Latinas in the U.S. come from a long line of influential, barrier-breaking, rebel Latin American women. Through Remezcla’s Herstory series, we introduce readers to the women warriors and pioneers whose legacies we carry on.
In Brazil, centuries-old historical figures continue to make headlines today. Last year, controversy erupted when two important Black women from the colonial era — Dandara and Luisa Mahin — were inscribed in the Book of Heroes, a national list that commemorates historical figures. The debate centered on the veracity of their existence but opened up discussions on Black representation in Brazilian history, the state’s debt to millions for slavery and genocide and much-needed efforts to rescue stories lost to obscurity.
A quick sweep through Brazil’s recorded history will reveal a dearth of information on women of color, particularly Indigenous women. Much more scholarship is needed to reconstruct the biographies of Indigenous and Black women and their contributions. The impact these histories have today shows why these stories matter. Afro-Brazilian leaders, such as the politician Érica Malunguinho, have learned from the resistance of quilombos, settlements of runaway enslaved Africans, and quilombo warriors such as Dandara to build radical political movements and spaces.
In this installment of the Herstory series, we recount stories of Brazilian women who were warriors, activists, spiritual priestesses, educators, artists and politicians. These are women that, despite the hostile political climate of the current presidency, continue to live on through the people that remember and find inspiration in them today.
Dandara is a controversial figure in Brazil. She is said to have been a fierce capoeira warrior in Quilombo dos Palmares, the largest settlement of runaway enslaved Africans in Brazil that at one point reached 11,000 inhabitants and endured for 100 years until its demise in 1695. According to legend, she was the wife of Zumbi Dos Palmares, the last king of the quilombo. But Dandara’s inclusion last year in the Book of Heroes, a list of historical figures commemorated in a large cenotaph in Brasilia, received backlash from some historians who argued Dandara was a fictional character. Others defended her existence, alleging historians had yet to seriously analyze oral stories that spoke of Dandara.

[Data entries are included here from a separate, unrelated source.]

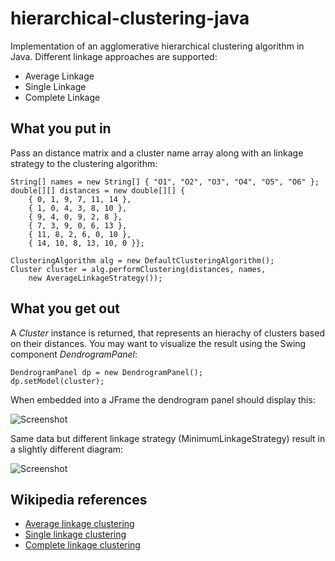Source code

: hierarchical-clustering-java
============================

Implementation of an agglomerative hierarchical clustering algorithm in Java. Different linkage approaches are supported:
* Average Linkage
* Single Linkage
* Complete Linkage

What you put in
---------------

Pass an distance matrix and a cluster name array along with an linkage strategy to the clustering algorithm:

    String[] names = new String[] { "O1", "O2", "O3", "O4", "O5", "O6" };
    double[][] distances = new double[][] { 
        { 0, 1, 9, 7, 11, 14 },
        { 1, 0, 4, 3, 8, 10 }, 
        { 9, 4, 0, 9, 2, 8 },
        { 7, 3, 9, 0, 6, 13 }, 
        { 11, 8, 2, 6, 0, 10 },
        { 14, 10, 8, 13, 10, 0 }};

    ClusteringAlgorithm alg = new DefaultClusteringAlgorithm();
    Cluster cluster = alg.performClustering(distances, names,
        new AverageLinkageStrategy());

What you get out
----------------

A *Cluster* instance is returned, that represents an hierachy of clusters based on their distances.
You may want to visualize the result using the Swing component *DendrogramPanel*:

    DendrogramPanel dp = new DendrogramPanel();
    dp.setModel(cluster);

When embedded into a JFrame the dendrogram panel should display this:

![Screenshot](https://raw.github.com/lbehnke/hierarchical-clustering-java/master/etc/screenshot1.png "Average linkage")

Same data but different linkage strategy (MinimumLinkageStrategy) result in a slightly different diagram:

![Screenshot](https://raw.github.com/lbehnke/hierarchical-clustering-java/master/etc/screenshot2.png "Minimum linkage")

Wikipedia references
--------------------
* [Average linkage clustering](http://en.wikipedia.org/wiki/UPGMA "Average linkage clustering")
* [Single linkage clustering](http://en.wikipedia.org/wiki/Single-linkage_clustering "Single linkage clustering")
* [Complete linkage clustering](http://en.wikipedia.org/wiki/Complete_linkage_clustering "Complete linkage clustering")


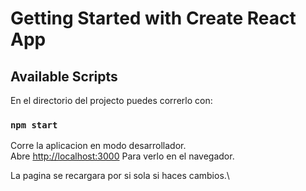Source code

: # Getting Started with Create React App

## Available Scripts

En el directorio del projecto puedes correrlo con:

### `npm start`

Corre la aplicacion en modo desarrollador.\
Abre [http://localhost:3000](http://localhost:3000) Para verlo en el navegador.

La pagina se recargara por si sola si haces cambios.\


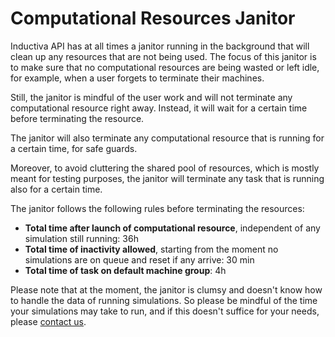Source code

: # Computational Resources Janitor

Inductiva API has at all times a janitor running in the background that will clean
up any resources that are not being used. The focus of this janitor is to make
sure that no computational resources are being wasted or left idle, for example,
when a user forgets to terminate their machines.

Still, the janitor is mindful of the user work and will not terminate any
computational resource right away. Instead, it will wait for a certain time
before terminating the resource.

The janitor will also terminate any computational resource that is running for
a certain time, for safe guards.

Moreover, to avoid cluttering the shared pool of resources, which is mostly meant for
testing purposes, the janitor will terminate any task that is running also for a
certain time. 

The janitor follows the following rules before terminating the resources:
- **Total time after launch of computational resource**, independent of any
simulation still running: 36h 
- **Total time of inactivity allowed**, starting from the moment no simulations are
on queue and reset if any arrive: 30 min 
- **Total time of task on default machine group**: 4h

Please note that at the moment, the janitor is clumsy and doesn't know how to handle
the data of running simulations. So please be mindful of the time your simulations
may take to run, and if this doesn't suffice for your needs, please [contact us](support@inductiva.ai).

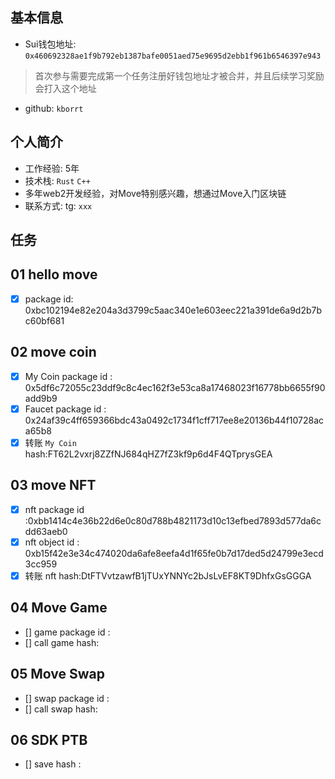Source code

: ## 基本信息
- Sui钱包地址: `0x460692328ae1f9b792eb1387bafe0051aed75e9695d2ebb1f961b6546397e943`
> 首次参与需要完成第一个任务注册好钱包地址才被合并，并且后续学习奖励会打入这个地址
- github: `kborrt`

## 个人简介
- 工作经验: 5年
- 技术栈: `Rust` `C++`
- 多年web2开发经验，对Move特别感兴趣，想通过Move入门区块链
- 联系方式: tg: `xxx` 

## 任务

##   01 hello move  
- [x] package id: 0xbc102194e82e204a3d3799c5aac340e1e603eec221a391de6a9d2b7bc60bf681
##   02 move coin
- [x] My Coin package id : 0x5df6c72055c23ddf9c8c4ec162f3e53ca8a17468023f16778bb6655f90add9b9
- [x] Faucet package id : 0x24af39c4ff659366bdc43a0492c1734f1cff717ee8e20136b44f10728aca65b8
- [x] 转账 `My Coin` hash:FT62L2vxrj8ZZfNJ684qHZ7fZ3kf9p6d4F4QTprysGEA

##   03 move NFT
- [x] nft package id :0xbb1414c4e36b22d6e0c80d788b4821173d10c13efbed7893d577da6cdd63aeb0
- [x] nft object id : 0xb15f42e3e34c474020da6afe8eefa4d1f65fe0b7d17ded5d24799e3ecd3cc959
- [x] 转账 nft  hash:DtFTVvtzawfB1jTUxYNNYc2bJsLvEF8KT9DhfxGsGGGA

##   04 Move Game
- [] game package id :
- [] call game hash:

##   05 Move Swap
- [] swap package id :
- [] call swap hash:

##   06 SDK PTB
- [] save hash :

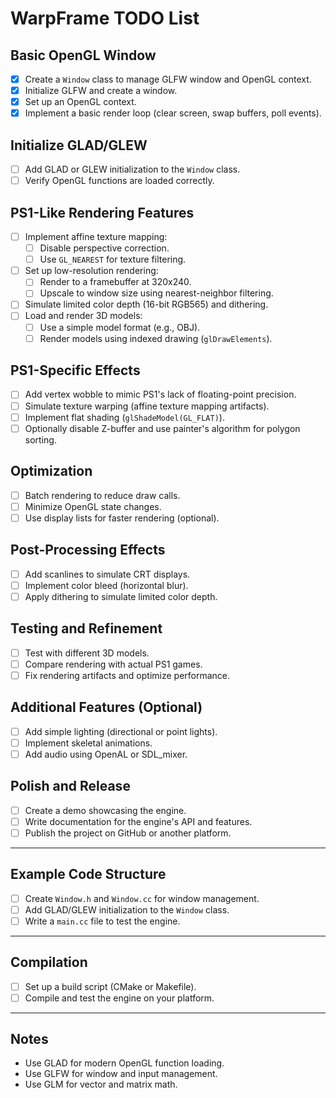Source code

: # WarpFrame TODO List

## Basic OpenGL Window
- [x] Create a `Window` class to manage GLFW window and OpenGL context.
- [x] Initialize GLFW and create a window.
- [x] Set up an OpenGL context.
- [x] Implement a basic render loop (clear screen, swap buffers, poll events).

## Initialize GLAD/GLEW
- [ ] Add GLAD or GLEW initialization to the `Window` class.
- [ ] Verify OpenGL functions are loaded correctly.

## PS1-Like Rendering Features
- [ ] Implement affine texture mapping:
  - [ ] Disable perspective correction.
  - [ ] Use `GL_NEAREST` for texture filtering.
- [ ] Set up low-resolution rendering:
  - [ ] Render to a framebuffer at 320x240.
  - [ ] Upscale to window size using nearest-neighbor filtering.
- [ ] Simulate limited color depth (16-bit RGB565) and dithering.
- [ ] Load and render 3D models:
  - [ ] Use a simple model format (e.g., OBJ).
  - [ ] Render models using indexed drawing (`glDrawElements`).

## PS1-Specific Effects
- [ ] Add vertex wobble to mimic PS1's lack of floating-point precision.
- [ ] Simulate texture warping (affine texture mapping artifacts).
- [ ] Implement flat shading (`glShadeModel(GL_FLAT)`).
- [ ] Optionally disable Z-buffer and use painter's algorithm for polygon sorting.

## Optimization
- [ ] Batch rendering to reduce draw calls.
- [ ] Minimize OpenGL state changes.
- [ ] Use display lists for faster rendering (optional).

## Post-Processing Effects
- [ ] Add scanlines to simulate CRT displays.
- [ ] Implement color bleed (horizontal blur).
- [ ] Apply dithering to simulate limited color depth.

## Testing and Refinement
- [ ] Test with different 3D models.
- [ ] Compare rendering with actual PS1 games.
- [ ] Fix rendering artifacts and optimize performance.

## Additional Features (Optional)
- [ ] Add simple lighting (directional or point lights).
- [ ] Implement skeletal animations.
- [ ] Add audio using OpenAL or SDL_mixer.

## Polish and Release
- [ ] Create a demo showcasing the engine.
- [ ] Write documentation for the engine's API and features.
- [ ] Publish the project on GitHub or another platform.

---

## Example Code Structure
- [ ] Create `Window.h` and `Window.cc` for window management.
- [ ] Add GLAD/GLEW initialization to the `Window` class.
- [ ] Write a `main.cc` file to test the engine.

---

## Compilation
- [ ] Set up a build script (CMake or Makefile).
- [ ] Compile and test the engine on your platform.

---

## Notes
- Use GLAD for modern OpenGL function loading.
- Use GLFW for window and input management.
- Use GLM for vector and matrix math.
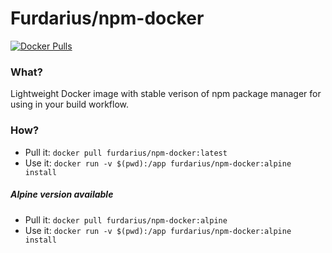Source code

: # Furdarius/npm-docker

[![Docker Pulls](https://img.shields.io/docker/pulls/furdarius/npm-docker.svg?maxAge=604800)][hub]

### What?

Lightweight Docker image with stable verison of npm package manager for using in your build workflow.

### How?

* Pull it: `docker pull furdarius/npm-docker:latest`
* Use it: `docker run -v $(pwd):/app furdarius/npm-docker:alpine install`

##### Alpine version available

* Pull it: `docker pull furdarius/npm-docker:alpine`
* Use it: `docker run -v $(pwd):/app furdarius/npm-docker:alpine install`


[hub]: https://hub.docker.com/r/furdarius/npm-docker/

Madalena Caramaru, the daughter of a Portuguese trader and an Indigenous Tupinambás woman, became the first literate woman in Brazil. Caramaru learned to read and write with the instruction of either her father or husband. Letters she later wrote to the regional Catholic missionary, Father Manuel de Nóbrega, urged the Church to abandon its maltreatment of Indigenous children and to support educational access for women. These petitions, although well-received by the Father, were ultimately denied by the Portuguese royalty.
Maria Quitéria de Jesus
Born in 1792, Quitéria never attended school, but she learned to ride horses, hunt and operate firearms in the Bahia farm where she grew up. These skills would later prove useful when she joined pro-revolutionary troops in 1822. She cut her hair and dressed herself in men’s clothes to hide her real identity. Her higher-ups eventually discovered her secret, but they permitted her to stay in the army due to her strength and skills as a fighter. In 1823, she rose to the rank of cadet and then to lieutenant. The Brazilian government recognized her bravery in 1996 when she was proclaimed an army patron.
Maria Firmina dos Reis
Almost 30 years before slavery was banned in 1888, the Afro-Brazilian author Maria Firmina dos Reis wrote the first abolitionist novel, Ursula. A clear-eyed depiction of life under slavery, the novel is written from the perspective of a young African girl who is kidnapped from her hometown and subjected to a lifetime of cruelty. Ursula is also considered the first novel written by a Brazilian woman. Born to a free African man and a white woman, Firmina published critical essays, poems, short stories and abolitionist songs. She also founded the first free and racially mixed school in Brazil before the abolition of slavery.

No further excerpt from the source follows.